Question

Consider a "large-ish" data set (~2-5M rows) that goes through multiple stages of cleaning/processing:

library(dplyr)
largedat %>%
  mutate(
    # overwrite v1 based on others
    v1    = somefunc(v1,v2,v3,v4),
    errv2 = anotherfunc(v2,v5)
) %>%
  group_by(v5) %>%
  mutate(
    v6    = otherfunc(v7,v8,v9),
    errv7 = fourthfunc(v7,v9)
  ) %>%
  ungroup() %>%
  mutate(
    v2 = if_else(errv2, NA, v2),
    v7 = if_else(errv7, NA, v7)
  )

With some hand-waving that there is sufficient need to keep things broken out like this (and that some portions might be faster if done manually in base R). The two functions here are clearly "functional" in that they have no side-effect, are given explicit vectors of arguments, and output a vector of the same length (or 1). In a sense, clean. Also, the potential for lots of copying of the data (depending).

Using data.table where in-place operations are standard, side-effect is by-design and an intentional decision that provides considerable improvements in memory and speed.

A more "functional" approach is still quite possible:

library(data.table)
setDT(largedat)
largedat[, newv1 := somefunc(v1, v2, v3, v4)]
errv2 <- largedat[, anotherfunc(v2,v5)]
largedat[, v6 := otherfunc(v7,v8,v9)]
# ...
# eventually using the changes
largedat[, c("v2", "v7") := list(ifelse(errv2, NA, v2), ifelse(errv7, NA, v7)) ]

This still preserves the functional and side-effectless use of the functions, but can be slightly cumbersome.
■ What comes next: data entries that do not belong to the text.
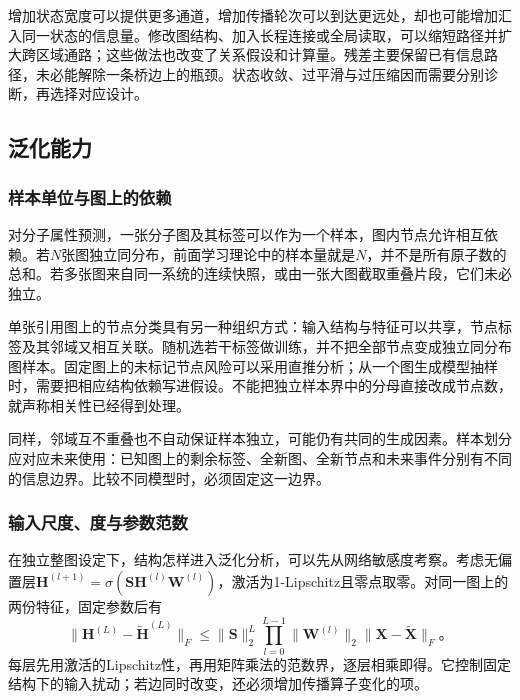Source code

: 增加状态宽度可以提供更多通道，增加传播轮次可以到达更远处，却也可能增加汇入同一状态的信息量。修改图结构、加入长程连接或全局读取，可以缩短路径并扩大跨区域通路；这些做法也改变了关系假设和计算量。残差主要保留已有信息路径，未必能解除一条桥边上的瓶颈。状态收敛、过平滑与过压缩因而需要分别诊断，再选择对应设计。

\subsection{泛化能力}
\label{sec:gnn-generalization}

\subsubsection{样本单位与图上的依赖}
\label{sec:gnn-sample-units}

对分子属性预测，一张分子图及其标签可以作为一个样本，图内节点允许相互依赖。若$N$张图独立同分布，前面学习理论中的样本量就是$N$，并不是所有原子数的总和。若多张图来自同一系统的连续快照，或由一张大图截取重叠片段，它们未必独立。

单张引用图上的节点分类具有另一种组织方式：输入结构与特征可以共享，节点标签及其邻域又相互关联。随机选若干标签做训练，并不把全部节点变成独立同分布图样本。固定图上的未标记节点风险可以采用直推分析；从一个图生成模型抽样时，需要把相应结构依赖写进假设。不能把独立样本界中的分母直接改成节点数，就声称相关性已经得到处理。

同样，邻域互不重叠也不自动保证样本独立，可能仍有共同的生成因素。样本划分应对应未来使用：已知图上的剩余标签、全新图、全新节点和未来事件分别有不同的信息边界。比较不同模型时，必须固定这一边界。

\subsubsection{输入尺度、度与参数范数}
\label{sec:gnn-norm-generalization}

在独立整图设定下，结构怎样进入泛化分析，可以先从网络敏感度考察。考虑无偏置层$\bm{H}^{(l+1)}=\sigma(\bm{S}\bm{H}^{(l)}\bm{W}^{(l)})$，激活为1-Lipschitz且零点取零。对同一图上的两份特征，固定参数后有
\begin{equation}
  \lVert\bm{H}^{(L)}-\widetilde{\bm{H}}^{(L)}\rVert_F
    \leq\lVert\bm{S}\rVert_2^L
      \prod_{l=0}^{L-1}\lVert\bm{W}^{(l)}\rVert_2
      \lVert\bm{X}-\widetilde{\bm{X}}\rVert_F\text{。}
  \label{eq:gnn-feature-sensitivity}
\end{equation}
每层先用激活的Lipschitz性，再用矩阵乘法的范数界，逐层相乘即得。它控制固定结构下的输入扰动；若边同时改变，还必须增加传播算子变化的项。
If we understand that at least one of these functions outputs a full data.table instead of just a vector, it gets a little more complicated, especially when we're grouping with by="..." (which does not preserve order in the functional output) (ref: https://stackoverflow.com/q/11680579/3358272).

Another attempt might be to adapt the functions to be in-place operators, something like:

somefunc(largedat)    # replaces v1
anotherfunc(largedat) # optionally nullifies v2
# ...

or perhaps

out <- largedat[, somefunc(.SD)
         ][, anotherfunc(.SD)
           ][, otherfunc(.SD), by = "v5"
             ][, fourthfunc(.SD), by = "v5" ]

For simple projects, whatever works (reliably) is often best, but for longer-living packages where flexibility and reliability are required, are there distinct (dis)advantages to the in-place side-effect-based functions as used in the last two code samples?

Was it helpful?

Solution

Doing operations in-place gives you an efficient usage of the space (and efficient usage of time, if the copy operation is long vs. the operation itself), in the cost of changing the actual data which may be shared with other entities and thus creating dependencies.

Having operations that don't have side-effects makes it easier to parallelise the operations (in most cases) and having fault-tolerance in your operations, in the cost of extra space.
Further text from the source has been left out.